Erciyesspor'un Avrupa serüveni Madrid'de bitmişti aslında. Sadece prestij ve ülke puanına katkı sağlama adına önemliydi dünkü karşılaşma. İftarın tribünleri vurduğu bir günde mucize beklenmiyordu Erciyesspor'dan ama en azından iyi bir mücadele ve anlamlı bir veda isteniyordu. Daha gözünü açmadan kalesinde iki gol gören bir takımdan ne kadar mücadele
beklenirse, Erciyesspor da o kadarını yaptı. Hatta daha fazlasını. İki takım arasındaki güçler farkını görmemezlikten gelmek Erciyesspor'a haksızlık olurdu. Kafasına göre takıldı İspanyol temsilcisi. Hiç kendini sıkmadı, kolay goller buldu. Kayseri'de dün gece sonucu daha önceden kestirilebilecek bir maça tanıklık etti tribünleri dolduran az sayıdaki taraftar.

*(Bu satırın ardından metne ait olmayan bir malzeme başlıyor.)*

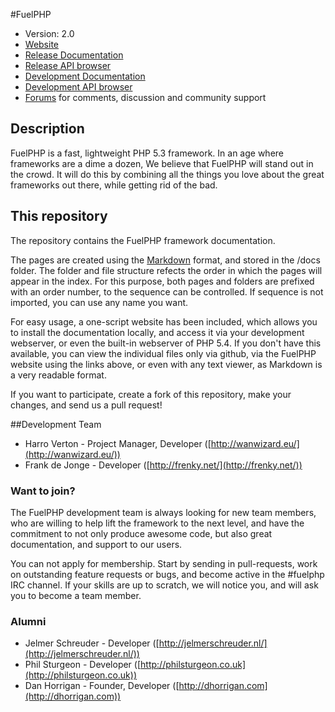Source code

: #FuelPHP

* Version: 2.0
* [Website](http://fuelphp.com/)
* [Release Documentation](http://docs.fuelphp.com)
* [Release API browser](http://api.fuelphp.com)
* [Development Documentation](http://dev-docs.fuelphp.com)
* [Development API browser](http://dev-api.fuelphp.com)
* [Forums](http://fuelphp.com/forums) for comments, discussion and community support

## Description

FuelPHP is a fast, lightweight PHP 5.3 framework. In an age where frameworks are a dime a dozen, We believe that FuelPHP will stand out in the crowd.  It will do this by combining all the things you love about the great frameworks out there, while getting rid of the bad.

## This repository

The repository contains the FuelPHP framework documentation.

The pages are created using the [Markdown](http://michelf.ca/projects/php-markdown/extra/) format, and stored in the /docs folder. The folder and
file structure refects the order in which the pages will appear in the index. For this purpose, both pages and folders are prefixed with an order
number, to the sequence can be controlled. If sequence is not imported, you can use any name you want.

For easy usage, a one-script website has been included, which allows you to install the documentation locally, and access it via your development
webserver, or even the built-in webserver of PHP 5.4. If you don't have this available, you can view the individual files only via github, via
the FuelPHP website using the links above, or even with any text viewer, as Markdown is a very readable format.

If you want to participate, create a fork of this repository, make your changes, and send us a pull request!

##Development Team

* Harro Verton - Project Manager, Developer ([http://wanwizard.eu/](http://wanwizard.eu/))
* Frank de Jonge - Developer ([http://frenky.net/](http://frenky.net/))

### Want to join?

The FuelPHP development team is always looking for new team members, who are willing
to help lift the framework to the next level, and have the commitment to not only
produce awesome code, but also great documentation, and support to our users.

You can not apply for membership. Start by sending in pull-requests, work on outstanding
feature requests or bugs, and become active in the #fuelphp IRC channel. If your skills
are up to scratch, we will notice you, and will ask you to become a team member.

### Alumni

* Jelmer Schreuder - Developer ([http://jelmerschreuder.nl/](http://jelmerschreuder.nl/))
* Phil Sturgeon - Developer ([http://philsturgeon.co.uk](http://philsturgeon.co.uk))
* Dan Horrigan - Founder, Developer ([http://dhorrigan.com](http://dhorrigan.com))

Şartlar eşit değildi Tarihinde ilk kez bir İspanyol takımını ağırlamanın onurunu yaşadı Kayseri. Ne diyelim; sağlık olsun, buraya kadarmış... Avrupa'da kısıtlı kadrosu ve sınırlı bütçesi ile bir tur geçen, Kayseri'ye ise bu onurunu yaşatan Erciyesspor'u, Atletico Madrid'e iki maçta da farklı mağlup olarak elendiği için eliştirmek haksızlık olur. Başta dediğim gibi iki takım arasında öylesine güç farkı var ki eşit şartlarda mücadele etmedi iki takım. Bırakın Erciyesspor'u şu anda Şampiyonlar Ligi'nde ülkemizi temsil eden takımlarımızın dahi terleyeceği bir takım karşısında Erciyesspor'dan daha büyük beklenti içerisine girmek hayalcilik olurdu. Sonuç olarak, Avrupa'da onurlu bir mücadele örneği gösteren ve gücü nispetinde elinden geleni yapan Erciyesspor'u yürekten kutluyorum.